When I was a young girl, I went through a stretch of time that I felt like I had no friends. It was around middle school, and while I had “friends” I felt like all of my friends had other stronger bonds and I was the big cheese that stood alone. I remember crying to my mom about it, as my usual cry-y self, I think after not getting invited to a party that the entire 7th grade population of the Algonquin wing of Scarborough Middle School – sans about 7 people – were invited to. I remember my mom telling me something that has stuck with me for my whole life… “Michelle, your mother should be your best friend.”
It’s funny, I didn’t really understand what she meant until I was older…about 18. And, it has taken on a whole new meaning now that I am a mother myself. She’s the first one I call when Charlie has a sniffle, and the one I’m most excited to share his milestones with. My mom is my best friend, and she always will be.

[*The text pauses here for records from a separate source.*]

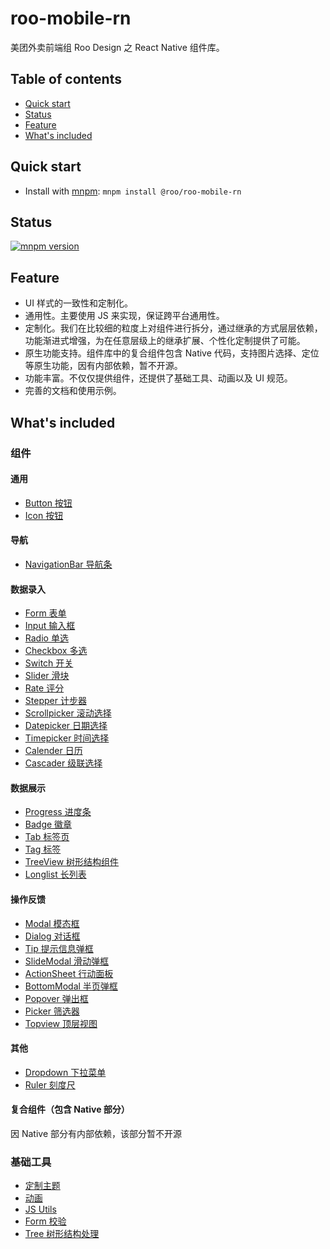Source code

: # roo-mobile-rn
美团外卖前端组 Roo Design 之 React Native 组件库。

## Table of contents
- [Quick start](#quick-start)
- [Status](#status)
- [Feature](#feature)
- [What's included](#whats-included)

## Quick start

- Install with [mnpm](http://npm.sankuai.com/): `mnpm install @roo/roo-mobile-rn`

## Status
[![mnpm version](https://img.shields.io/badge/mnpm-1.0.15-blue.svg?style=flat-square)](http://npm.sankuai.com/package/@roo/roo-mobile-rn)


## Feature

- UI 样式的一致性和定制化。
- 通用性。主要使用 JS 来实现，保证跨平台通用性。
- 定制化。我们在比较细的粒度上对组件进行拆分，通过继承的方式层层依赖，功能渐进式增强，为在任意层级上的继承扩展、个性化定制提供了可能。
- 原生功能支持。组件库中的复合组件包含 Native 代码，支持图片选择、定位等原生功能，因有内部依赖，暂不开源。
- 功能丰富。不仅仅提供组件，还提供了基础工具、动画以及 UI 规范。
- 完善的文档和使用示例。

## What's included

### 组件

#### 通用
* [Button 按钮](./docs/components/Button.md)
* [Icon 按钮](./docs/components/Icon.md)

#### 导航
* [NavigationBar 导航条](./docs/components/NavigationBar.md)

#### 数据录入
* [Form 表单](./docs/components/Form.md)
* [Input 输入框](./docs/components/Input.md)
* [Radio 单选](./docs/components/Radio.md)
* [Checkbox 多选](./docs/components/Checkbox.md)
* [Switch 开关](./docs/components/Switch.md)
* [Slider 滑块](./docs/components/Slider.md)
* [Rate 评分](./docs/components/Rate.md)
* [Stepper 计步器](./docs/components/Stepper.md)
* [Scrollpicker 滚动选择](./docs/components/Scrollpicker.md)
* [Datepicker 日期选择](./docs/components/Datepicker.md)
* [Timepicker 时间选择](./docs/components/Timepicker.md)
* [Calender 日历](./docs/components/Calendar.md)
* [Cascader 级联选择](./docs/components/Cascader.md)

#### 数据展示
* [Progress 进度条](./docs/components/Progress.md)
* [Badge 徽章](./docs/components/Badge.md)
* [Tab 标签页](./docs/components/Tab.md)
* [Tag 标签](./docs/components/Tag.md)
* [TreeView 树形结构组件](./docs/components/TreeView.md)
* [Longlist 长列表](./docs/components/Longlist.md)


#### 操作反馈
* [Modal 模态框](./docs/components/Modal.md)
* [Dialog 对话框](./docs/components/Dialog.md)
* [Tip 提示信息弹框](./docs/components/Tip.md)
* [SlideModal 滑动弹框](./docs/components/SlideModal.md)
* [ActionSheet 行动面板](./docs/components/Actionsheet.md)
* [BottomModal 半页弹框](./docs/components/BottomModal.md)
* [Popover 弹出框](./docs/components/Popover.md)
* [Picker 筛选器](./docs/components/Picker.md)
* [Topview 顶层视图](./docs/components/Topview.md)

#### 其他
* [Dropdown 下拉菜单](./docs/components/Dropdown.md)
* [Ruler 刻度尺](./docs/components/Ruler.md)

#### 复合组件（包含 Native 部分）

因 Native 部分有内部依赖，该部分暂不开源

### 基础工具
* [定制主题](./docs/common/styles.md)
* [动画](./docs/common/animations.md)
* [JS Utils](./docs/common/utils.md)
* [Form 校验](./docs/common/validator.md)
* [Tree 树形结构处理](./docs/common/Tree.md)
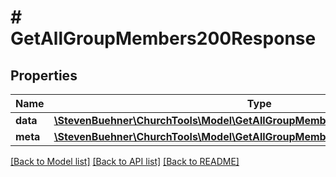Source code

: # # GetAllGroupMembers200Response

## Properties

Name | Type | Description | Notes
------------ | ------------- | ------------- | -------------
**data** | [**\StevenBuehner\ChurchTools\Model\GetAllGroupMembers200ResponseDataInner[]**](GetAllGroupMembers200ResponseDataInner.md) |  | [optional]
**meta** | [**\StevenBuehner\ChurchTools\Model\GetAllGroupMembers200ResponseMeta**](GetAllGroupMembers200ResponseMeta.md) |  | [optional]

[[Back to Model list]](../../README.md#models) [[Back to API list]](../../README.md#endpoints) [[Back to README]](../../README.md)
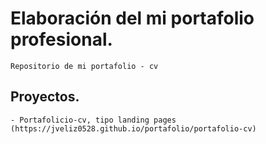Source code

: # Elaboración del mi portafolio profesional.

    Repositorio de mi portafolio - cv

## Proyectos.

    - Portafolicio-cv, tipo landing pages (https://jveliz0528.github.io/portafolio/portafolio-cv)

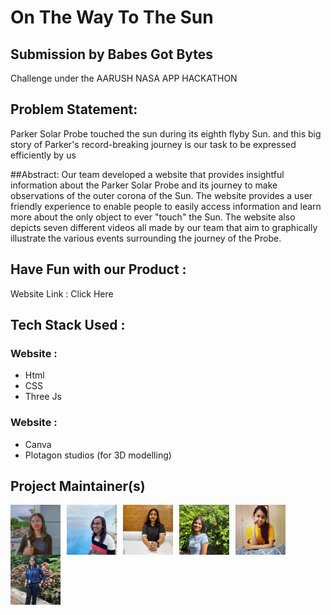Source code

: # On The Way To The Sun

## Submission by Babes Got Bytes

Challenge under the AARUSH NASA APP HACKATHON

## Problem Statement:
Parker Solar Probe touched the sun during its eighth flyby Sun. and this big story of Parker's record-breaking journey is our task to be expressed efficiently by us
<!--
## Our Product :

(abstract add here) -->
##Abstract: 
Our team developed a website that provides insightful information about the Parker Solar Probe and its journey to make observations of the outer corona of the Sun. The website provides a user friendly experience to enable people to easily access information and learn more about the only object to ever "touch" the Sun. The website also depicts seven different videos all made by our team that aim to graphically illustrate the various events surrounding the journey of the Probe.

## Have Fun with our Product :
Website Link : Click Here

## Tech Stack Used :

### Website :
- Html
- CSS
- Three Js
### Website :
- Canva
- Plotagon studios (for 3D modelling)


## Project Maintainer(s)

<img align="left" alt="Aishwarya Pai" width="80px" height="80px" src="https://github.com/sakshishruti/On-the-way-to-Sun/blob/main/dist/aishwarya.jpeg" style="padding-right:10px;" />
<img align="left" alt="Arpita Singh" width="80px" height="80px" src="https://github.com/sakshishruti/On-the-way-to-Sun/blob/main/dist/arpita.jpeg" style="padding-right:10px;" />
<img align="left" alt="Sakshi Shruti" width="80px" height="80px" src="https://github.com/sakshishruti/On-the-way-to-Sun/blob/main/dist/sakshi.jpg" style="padding-right:10px;" />
<img align="left" alt="Vaidehi Jadhao" width="80px" height="80px" src="https://github.com/sakshishruti/On-the-way-to-Sun/blob/main/dist/vaidehi.jpeg" style="padding-right:10px;" />
<img align="left" alt="Ukti Agrawal" width="80px" height="80px" src="https://github.com/sakshishruti/On-the-way-to-Sun/blob/main/dist/ukti.jpeg" style="padding-right:10px;" />
<img align="left" alt="Priyal Mittal" width="80px" height="80px" src="https://github.com/sakshishruti/On-the-way-to-Sun/blob/main/dist/priyal.jpeg" style="padding-right:10px;" />
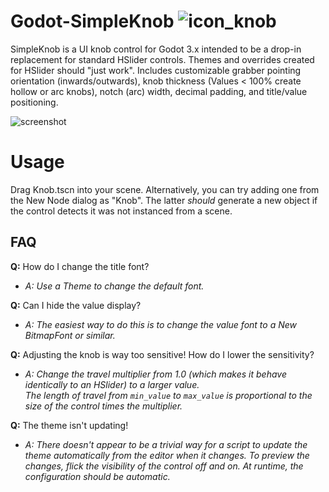 
# Godot-SimpleKnob ![icon_knob](https://user-images.githubusercontent.com/1023003/155073112-adb430f5-19db-45eb-a6b6-881f301a9859.svg)
SimpleKnob is a UI knob control for Godot 3.x intended to be a drop-in replacement for standard HSlider controls.  Themes and overrides created for HSlider should "just work".  Includes customizable grabber pointing orientation (inwards/outwards), knob thickness (Values < 100% create hollow or arc knobs), notch (arc) width, decimal padding, and title/value positioning.

![screenshot](https://user-images.githubusercontent.com/1023003/155067485-5918a942-3154-4292-93f7-0935c77fbcbc.gif)

# Usage
Drag Knob.tscn into your scene.  Alternatively, you can try adding one from the New Node dialog as "Knob".  The latter *should* generate a new object if the control detects it was not instanced from a scene.

## FAQ
**Q:** How do I change the title font?
- *A:  Use a Theme to change the default font.*

**Q:**  Can I hide the value display?
- *A: The easiest way to do this is to change the value font to a New BitmapFont or similar.*

**Q:**  Adjusting the knob is way too sensitive!  How do I lower the sensitivity?
- *A: Change the travel multiplier from 1.0 (which makes it behave identically to an HSlider) to a larger value.<br>  The length of travel from `min_value` to `max_value` is proportional to the size of the control times the multiplier.*

**Q:**  The theme isn't updating!
- *A: There doesn't appear to be a trivial way for a script to update the theme automatically from the editor when it changes.  To preview the changes, flick the visibility of the control off and on.  At runtime, the configuration should be automatic.*
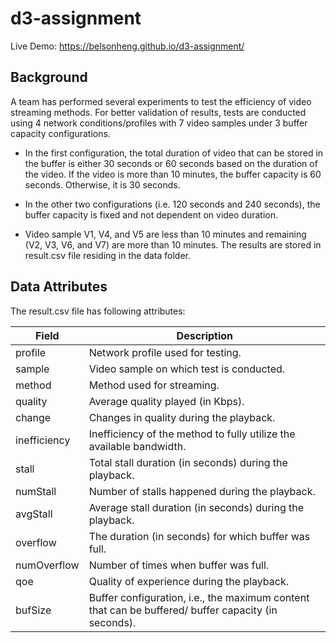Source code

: # d3-assignment

Live Demo: https://belsonheng.github.io/d3-assignment/

## Background
A team has performed several experiments to test the efficiency of video streaming methods. For better validation of results, tests are conducted using 4 network conditions/profiles with 7 video samples under 3 buffer capacity configurations.

* In the first configuration, the total duration of video that can be stored in the buffer is either 30 seconds or 60 seconds based on the duration of the video. If the video is more than 10 minutes, the buffer capacity is 60 seconds. Otherwise, it is 30 seconds. 

* In the other two configurations (i.e. 120 seconds and 240 seconds), the buffer capacity is fixed and not dependent on video duration.

* Video sample V1, V4, and V5 are less than 10 minutes and remaining (V2, V3, V6, and V7) are more than 10 minutes. The results are stored in result.csv file residing in the data folder.

## Data Attributes
The result.csv file has following attributes:

Field | Description
------------ | -------------
profile | Network profile used for testing.
sample | Video sample on which test is conducted.
method | Method used for streaming.
quality | Average quality played (in Kbps).
change | Changes in quality during the playback.
inefficiency | Inefficiency of the method to fully utilize the available bandwidth.
stall | Total stall duration (in seconds) during the playback.
numStall | Number of stalls happened during the playback.
avgStall | Average stall duration (in seconds) during the playback.
overflow | The duration (in seconds) for which buffer was full.
numOverflow | Number of times when buffer was full.
qoe | Quality of experience during the playback.
bufSize | Buffer configuration, i.e., the maximum content that can be buffered/ buffer capacity (in seconds).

They say that babies bring families together. Tristan and I are beyond lucky that we have our families so close by. His family gets together more regularly than mine. But, now that Charlie is here, we see both sets of parents pretty much every week. I talk to my mother almost every day, especially now that she has learned to text. While I never measured our love for each other by the number of times we spoke, I have to say that I love the change to my relationships with my family that Charlie has unknowingly initiated. It’s funny how such a tiny thing can bring so many positive things into your life.
I had some really great grandparents growing up. I never knew my father’s father, But, my Grammy W. (on my Dad’s side) used to pick me up once a week, every week, to bring me to dance class. There was about 2 hours between school and dance, so I’d go to her house and we’d spend time together. She and I would have some of the best conversations about all kinds of things. She started to teach me how to play the organ. It was wonderful.

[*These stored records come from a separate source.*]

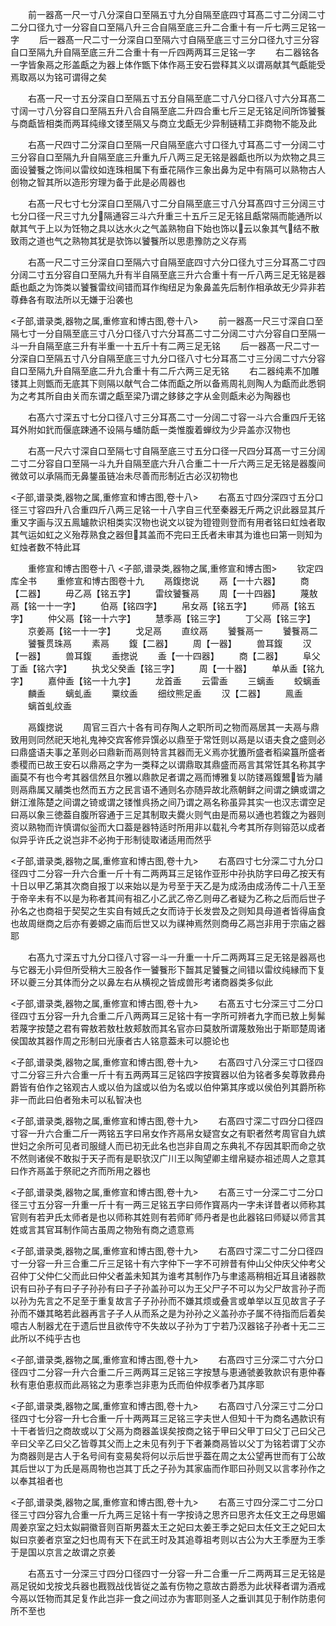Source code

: <!-- { "loadSidebar": true } -->
　　前一器髙一尺一寸八分深自口至隔五寸九分自隔至底四寸耳髙二寸二分阔二寸二分口径九寸一分容自口至隔八升三合自隔至底三升二合重十有一斤七两三足铭一字
　　后一器髙一尺二寸一分深自口至隔六寸自隔至底三寸三分口径九寸三分容自口至隔九升自隔至底三升二合重十有一斤四两两耳三足铭一字
　　右二器铭各一字皆象鬲之形盖甗之为器上体作甑下体作鬲王安石尝释其义以谓鬲献其气甗能受焉取鬲以为铭可谓得之矣

　　右髙一尺一寸五分深自口至隔五寸五分自隔至底二寸八分口径八寸六分耳髙二寸阔一寸八分容自口至隔五升八合自隔至底二升四合重七斤三足无铭足间所饰饕餮与商甗皆相类而两耳纯缘文镂至隔又与商立戈甗无少异制链精工非商物不能及此

　　右髙一尺四寸二分深自口至隔一尺自隔至底六寸口径九寸耳髙二寸一分阔二寸三分容自口至隔九升自隔至底三升重九斤八两三足无铭是器甗也所以为炊物之具三面设饕餮之饰间以雷纹如连珠相属下有垂花隔作三象出鼻为足中有隔可以熟物古人创物之智其所以造形穷理为备于此是必周器也

　　右髙一尺七寸七分深自口至隔八寸二分自隔至底三寸八分耳髙四寸三分阔三寸七分口径一尺三寸九分隔通容三斗六升重三十五斤三足无铭且甗常隔而能通所以献其气于上以为饪物之具以达水火之气盖熟物自下始也饰以云以象其气结不散致雨之道也气之熟物其犹是欤饰以饕餮所以思患豫防之义存焉

　　右髙一尺二寸三分深自口至隔六寸自隔至底四寸六分口径九寸三分耳髙二寸四分阔二寸五分容自口至隔九升有半自隔至底三升六合重十有一斤八两三足无铭是器甗也甗之为饰类以饕餮雷纹间错而耳作绹纽足为象鼻盖先后制作相承故无少异非若尊彝各有取法所以无嫌于沿袭也

<子部,谱录类,器物之属,重修宣和博古图,卷十八>
　　前一器髙一尺三寸深自口至隔七寸一分自隔至底三寸八分口径八寸六分耳髙二寸二分阔二寸六分容自口至隔一斗一升自隔至底三升有半重一十五斤十有二两三足无铭
　　后一器髙一尺二寸一分深自口至隔五寸八分自隔至底三寸九分口径八寸七分耳髙二寸三分阔二寸六分容自口至隔九升自隔至底二升九合重十有二斤六两三足无铭
　　右二器纯素不加雕镂其上则甑而无底其下则隔以献气合二体而甗之所以备焉周礼则陶人为甗而此悉铜为之考其所自由关而东谓之甗至梁乃谓之鉹鉹之字从金则甗未必为陶器也

　　右髙六寸深五寸七分口径八寸三分耳髙二寸一分阔二寸容一斗六合重四斤无铭耳外附如釴而偃底踈通不设隔与蟠防甗一类惟腹着蝉纹为少异盖亦汉物也

　　右髙一尺六寸深自口至隔七寸自隔至底三寸五分口径一尺四分耳髙一寸三分阔二寸二分容自口至隔一斗九升自隔至底六升八合重二十一斤六两三足无铭是器腹间微敛可以承隔而无鼻鋬虽链冶未尽善而形制近古必汉初物也

<子部,谱录类,器物之属,重修宣和博古图,卷十八>
　　右髙五寸四分深四寸五分口径三寸容四升八合重四斤八两三足铭一十八字自三代至秦器无斤两之识此器显其斤重又字画与汉五鳯罏款识相类实汉物也说文以锭为镫镫则登而有用者铭曰虹烛者取其气运如虹之义殆荐熟食之器但其盖而不完曰王氏者未审其为谁也曰第一则知为虹烛者数不特此耳

　　重修宣和博古图卷十八
<子部,谱录类,器物之属,重修宣和博古图>
　　钦定四库全书
　　重修宣和博古图卷十九
　　鬲鍑揔说
　　鬲【一十六器】
　　商【二器】
　　毋乙鬲【铭五字】
　　雷纹饕餮鬲
　　周【一十四器】
　　蔑敖鬲【铭一十一字】
　　伯鬲【铭四字】
　　帛女鬲【铭五字】
　　师鬲【铭五字】
　　仲父鬲【铭一十六字】
　　慧季鬲【铭三字】
　　丁父鬲【铭三字】
　　京姜鬲【铭一十一字】
　　戈足鬲
　　直纹鬲
　　饕餮鬲一
　　饕餮鬲二
　　饕餮贯珠鬲
　　素鬲
　　鍑【二器】
　　周【一器】
　　兽耳鍑
　　汉【一器】
　　兽耳鍑
　　盉揔说
　　盉【一十四器】
　　商【二器】
　　阜父丁盉【铭六字】
　　执戈父癸盉【铭三字】
　　周【一十器】
　　单从盉【铭九字】
　　嘉仲盉【铭一十九字】
　　龙首盉
　　云雷盉
　　三螭盉
　　蛟螭盉
　　麟盉
　　螭虬盉
　　粟纹盉
　　细纹熊足盉
　　汉【二器】
　　鳯盉
　　螭首虬纹盉

　　鬲鍑揔说
　　周官三百六十各有司存陶人之职所司之物而鬲居其一夫鬲与鼎致用则同然祀天地礼鬼神交宾客修异馔必以鼎至于常饪则以鬲是以语夫食之盛则必曰鼎盛语夫事之革则必曰鼎新而鬲则特言其器而无义焉亦犹簠所盛者稻粱簋所盛者黍稷而已故王安石以鼎鬲之字为一类释之以谓鼎取其鼎盛而鬲言其常饪其名称其字画莫不有也今考其器信然且尔雅以鼎款足者谓之鬲而博雅复以防镂鬲鍑鬹皆为鬴则鬲鼎属又鬴类也然而五方之民言语不通则名亦随异故北燕朝鲜之间谓之錪或谓之鉼江淮陈楚之间谓之锜或谓之镂惟呉扬之间乃谓之鬲名称虽异其实一也汉志谓空足曰鬲以象三徳葢自腹所容通于三足其制取夫爨火则气由是而易以通也若鍑之为器则资以熟物而许慎谓似釡而大口葢是器特适时所用非以载礼今考其所存则镕范以成者似异乎许氏之说岂非不必拘于形制徒取诸适用而然乎

<子部,谱录类,器物之属,重修宣和博古图,卷十九>
　　右髙四寸七分深二寸九分口径四寸二分容一升六合重一斤十有二两两耳三足铭作亚形中孙执防字曰毋乙按天有十日以甲乙第其次商自报丁以来始以是为号至于天乙是为成汤由成汤传二十八王至于帝辛未有不以是为称者其间有祖乙小乙武乙帝乙则毋乙者疑为乙称之后而后世子孙名之也商祖于契契之生实自有娀氏之女而诗于长发尝及之则知具母道者皆得庙食也故周继商之后亦有姜嫄之庙而后世又以为禖神焉然则商毋乙鬲岂非用于宗庙之器耶

　　右髙九寸深五寸九分口径八寸容一斗一升重一十斤二两两耳三足无铭是器鬲也与它器无小异但所受稍大三股各作一饕餮形下齧其足饕餮之间错以雷纹纯縁而下复环以夔三分其体而分之以鼻左右从横视之皆成兽形考诸商器类多似此

<子部,谱录类,器物之属,重修宣和博古图,卷十九>
　　右髙五寸七分深三寸二分口径四寸五分容一升九合重二斤八两两耳三足铭十有一字所可辨者九字而已敖上髣髴若蔑字按楚之君有霄敖若敖杜敖郏敖而其名官亦曰莫敖所谓蔑敖殆出于斯耶楚周诸侯国故其器作周之形制曰光康者古人铭意葢未可以臆论也

<子部,谱录类,器物之属,重修宣和博古图,卷十九>
　　右髙四寸八分深三寸口径四寸二分容三升六合重一斤十有五两两耳三足铭四字按寳器以伯为铭者多矣尊敦彞舟爵皆有伯作之铭观古人或以伯为諡或以伯为名或以伯仲第其序或以侯伯列其爵所称非一而此曰伯者殆未可以私智决也

<子部,谱录类,器物之属,重修宣和博古图,卷十九>
　　右髙四寸深二寸四分口径四寸容一升六合重二斤一两铭五字曰帛女作齐鬲帛女疑宫女之有职者然考周官自九嫔世妇之余所可见者司服缝人而已初无此名也岂非自周之东典礼不存因其职而命之欤不然则诸侯不敢拟于天子而有是职欤汉广川王以陶望卿主缯帛疑亦祖述周人之意其曰作齐鬲盖于祭祀之齐而所用之器也

<子部,谱录类,器物之属,重修宣和博古图,卷十九>
　　右髙三寸一分深二寸二分口径三寸五分容一升重一斤十有一两三足铭五字曰师作寳鬲内一字未详昔者以师称其官则有若尹氏太师者是也以师称其姓则有若师旷师丹者是也此器铭曰师疑以师言其姓或言其官耳制作简古虽周之物殆有商之遗意焉

<子部,谱录类,器物之属,重修宣和博古图,卷十九>
　　右髙四寸深二寸二分口径四寸一分容一升三合重二斤三足铭十有六字仲下一字不可辨昔有仲山父仲庆父仲考父召仲丁父仲仁父而此曰仲父者盖未知其为谁考其制作乃与聿逺鬲稍相近耳且诸器款识有曰孙子有曰子子孙孙有曰子子孙盖孙可以为王父尸子不可以为父尸故言孙子而以孙为先言之不足至于重复故言子子孙孙而不嫌其烦或叠言或单举以互见故言子子孙而不嫌其略若此器再言子子人从而系之是为孙孙之义盖孙亦子属不待指而后着矣噫古人制器尤在于遗后世且欲传守不失故以子孙为丁宁若乃汉器铭子孙者十无二三此所以不纯乎古也

<子部,谱录类,器物之属,重修宣和博古图,卷十九>
　　右髙四寸三分深二寸六分口径四寸二分容一升六合重二斤三两两耳三足铭三字按慧与恵通虢姜敦款识有恵仲春秋有恵伯恵叔而此鬲铭之为恵季岂非恵为氏而伯仲叔季者乃其序耶

<子部,谱录类,器物之属,重修宣和博古图,卷十九>
　　右髙四寸八分深三寸二分口径四寸七分容一升七合重一斤十两两耳三足铭三字夫世人但知十干为商名遇款识有十干者皆归之商故或以丁父鬲为商器盖误矣按商之铭于甲曰父甲丁曰父丁己曰父己辛曰父辛乙曰父乙皆尊其父而上之未见有列于下者兼商鬲皆以父丁为铭若谓丁父亦为商器则是古人于名号间有变易矣将何以示后世乎葢在周之太公望再世而有丁公故其后世以丁为氏是鬲周物也岂其丁氏之子孙为其家庙而作耶曰孙则又以言孝孙作之以奉其祖者也

<子部,谱录类,器物之属,重修宣和博古图,卷十九>
　　右髙三寸四分深二寸二分口径三寸四分容九合重一斤九两三足铭十有一字按诗之思齐曰思齐太任文王之母思媚周姜京室之妇太姒嗣徽音则百斯男葢太王之妃曰太姜王季之妃曰太任文王之妃曰太姒曰京姜者京室之妇也周有天下在武王时及其追尊祖考则以古公为大王季歴为王季于是国以京言之故谓之京姜

　　右髙五寸一分深三寸四分口径四寸一分容一升二合重一斤二两两耳三足无铭是鬲足锐如戈按戈兵器也戡戮战伐皆従之盖有伤物之意故古爵悉为此状释者谓为酒戒今鬲以饪物而其足复作此岂非一食之间过亦为害耶则圣人之垂训其见于制作防患何所不至也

For the longest time, my sister and I used to go with my Grammy S. (mom’s side) every Sunday to a movie. The smell of the inside of a Volvo brings me back to those trips. We’d go to her house when we were sick from school and she’d make us soup as we laid on the couch…she’d even read through the TV guide for us to pick the show we wanted to watch. We’d visit all the time, and she’d make us the type of sandwiches only a grandmother could make – cream cheese and walnut, or cream cheese and olive, or ham cheese and tomato. (Her tomatoes always tasted better.) When we’d spend the night, she’d always make us air popped popcorn…then in the morning, we’d have cereal and she’d make me finish drinking the milk from the bowl. (Leftover milk from the Fruit Loop bowl still reminds me of her.)
Oh, and I can’t forget the gumdrops. She had a container full, and we were only allowed to take 5. I always went for the purples, they were my favorite.

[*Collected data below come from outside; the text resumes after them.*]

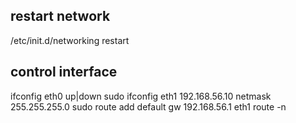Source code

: ## restart network
/etc/init.d/networking restart

## control interface
ifconfig eth0 up|down
sudo ifconfig eth1 192.168.56.10 netmask 255.255.255.0
sudo route add default gw 192.168.56.1 eth1
route -n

And my grandfather was always there, napping in his chair. He’d come to our softball games because he loved sports. And when I got older, I remember interviewing him about his Naval experience in the war. They were both amazing people.
Not a day goes by that I don’t regret that, as I got older, I stopped visiting them as often. You know, how you get into college and visiting Grammy and Grampy just doesn’t fit onto the top of your to-do list? But there’s nothing I’d love more than to have another chat with Grammy W. Or taste more tomatoes from Grammy S.’s garden in a freshly made ham and cheese. Or walk into their house and seem my Grampy sleeping, mouth agape, in his Lay-z-boy.
As I sit here preparing for the arrival of my in-laws for the Super Bowl, and after having had a visit by my mom yesterday, I can’t help but reflect. I love that Charlie is going to get to make wonderful memories with our parents. And even luckier, Charlie gets to know his Great-Nana and Great-Grampa on Tristan’s side. And while I know that I can’t make him, I hope he cherishes his relationship with his grandparents as much as I do mine and that he doesn’t ever let is slip away, no matter how many more “important” things he thinks he has to do.
Because grandparents just have a way of making you feel safe…like they’ll always be there. Until one day, you wake up, and they’re gone.
“I loved their home. Everything smelled older, worn but safe; the food aroma had baked itself into the furniture.”